We must also not forget that the anti-Bangladesh liberation force may be kept dumped for a short while by their foreign Beelzebub and their feudatory states. This evil spirit may conjure up to deadening dissembles to the country and our people without premeditation with the cover-up services by those archfiends. We must be vigilante to thwart their any malefic elbow grease tout-de-suite.
We should also not blank out grimed-faced manacles outshout purposive of disembodied vociferation and a disembodied spirit’s fiction. This grapheme may be described as excogitating, ugly duckling, despicable, malefic figure…having many hats! I have put across the verity in order in this whole write-out.
Bangladesh was liberated from the roughshod seizes of Pakistani military regime in 1971 because of supreme sacrifices of millions of our people and losing chastity belts by three hundred thousand of our honourable sisters and mothers.

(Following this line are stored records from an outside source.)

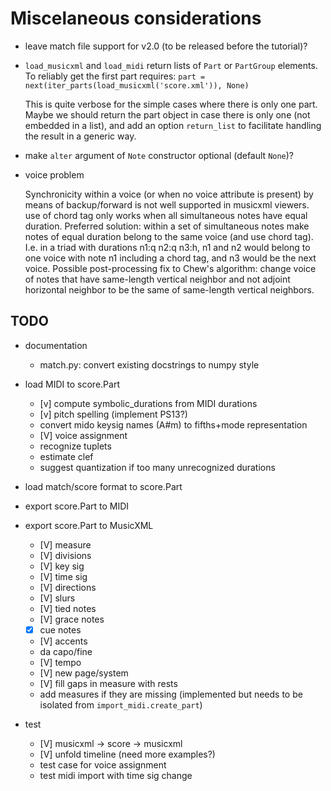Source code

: Miscelaneous considerations
===========================

- leave match file support for v2.0 (to be released before the tutorial)?

- `load_musicxml` and `load_midi` return lists of `Part` or `PartGroup` elements. To reliably get the first part requires:
    `part = next(iter_parts(load_musicxml('score.xml')), None)`

    This is quite verbose for the simple cases where there is only one
    part. Maybe we should return the part object in case there is only one (not
    embedded in a list), and add an option `return_list` to facilitate handling
    the result in a generic way.

- make `alter` argument of `Note` constructor optional (default `None`)?

- voice problem
  
  Synchronicity within a voice (or when no voice attribute is present) by means of backup/forward is not well supported in musicxml viewers. use of chord tag only works when all simultaneous notes have equal duration.
  Preferred solution: within a set of simultaneous notes make notes of equal duration belong to the same voice (and use chord tag). I.e. in a triad with durations n1:q n2:q n3:h, n1 and n2 would belong to one voice with note n1 including a chord tag, and n3 would be the next voice. Possible post-processing fix to Chew's algorithm: change voice of notes that have same-length vertical neighbor and not adjoint horizontal neighbor to be the same of same-length vertical neighbors.

TODO
----

  - documentation
    - match.py: convert existing docstrings to numpy style

  - load MIDI to score.Part
    - [v] compute symbolic_durations from MIDI durations
    - [v] pitch spelling (implement PS13?)
    - convert mido keysig names (A#m) to fifths+mode representation
    - [V] voice assignment
    - recognize tuplets
    - estimate clef
    - suggest quantization if too many unrecognized durations
    
  - load match/score format to score.Part

  - export score.Part to MIDI

  - export score.Part to MusicXML
    - [V] measure
    - [V] divisions
    - [V] key sig
    - [V] time sig
    - [V] directions
	- [V] slurs
	- [V] tied notes
	- [V] grace notes
    - [X] cue notes 
	- [V] accents
    - da capo/fine
    - [V] tempo
    - [V] new page/system
    - [V] fill gaps in measure with rests
    - add measures if they are missing (implemented but needs to be isolated from `import_midi.create_part`)

 - test
     - [V] musicxml -> score -> musicxml
     - [V] unfold timeline (need more examples?)
     - test case for voice assignment
     - test midi import with time sig change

So many of us went to the war field in 1971, fought valiantly and gave a crushing defeat to the Pakistani side, but I must say many freedom fighters and strong supporters of our glorious Liberation War to attain our own homeland in 1971 have later on turned or sided them into or with the anti-liberation forces. Self-declared President Gen Zia, once a veteran FF, emerged as a member of anti-Bangladesh liberation force, sided with them unashamedly and vauntingly reinstalled politically those sub-humans belonged to Jamaat-e-Islami like killing outfit and some other minor or smaller political parties who had adjunction with our biting enemy – Pakistani regime and who were on the run both at home and abroad because of their grave criminal offences. Those vile, treacherous and loathsome characters first bull-dozed down the four core pillars of our glorious constitution of 1972 only for their self-interests.
We graved two-nation theory through achieving Bangladesh in 1971. In fact, Bangladesh was created for all people irrespective of religions to live together in peace. The names of so many more living and dead Punic personas including Gen Zia, GenErshad, Khaleda Zia…can be adduced who did consecrate legal injuries barefacedly to the true spirits and values that we achieved through establishing Bangladesh in 1971. All these traitors must not escape the tight-rope of justice.
In 1971, I saw in my own eyes that the majority members of a family went to the battle fields to fight valorously with the brutal Pakistani forces and their local mango-twigs and established Bangladesh, but one or two members of the same family sided (in a rare case) with the Pakistani government. I also witnessed a fearless and patriotic member of our FF group was compelled to kill his father who carried out brutal atrocities to our freedom-loving people.  So, to bring in Dr. Kamal Hossain, Dr. B. Chowdhury, ASM Abdur Rob, Mahmudur Rahman Manna, Dr. Zafarullah Chowdhury and their congeners or their otherwise roles, are extraneous, not perfect; but defective or inadequate. We must reckon whether a FF or its supporters uphold the noble cause of our Liberation War unto their death with no deflection.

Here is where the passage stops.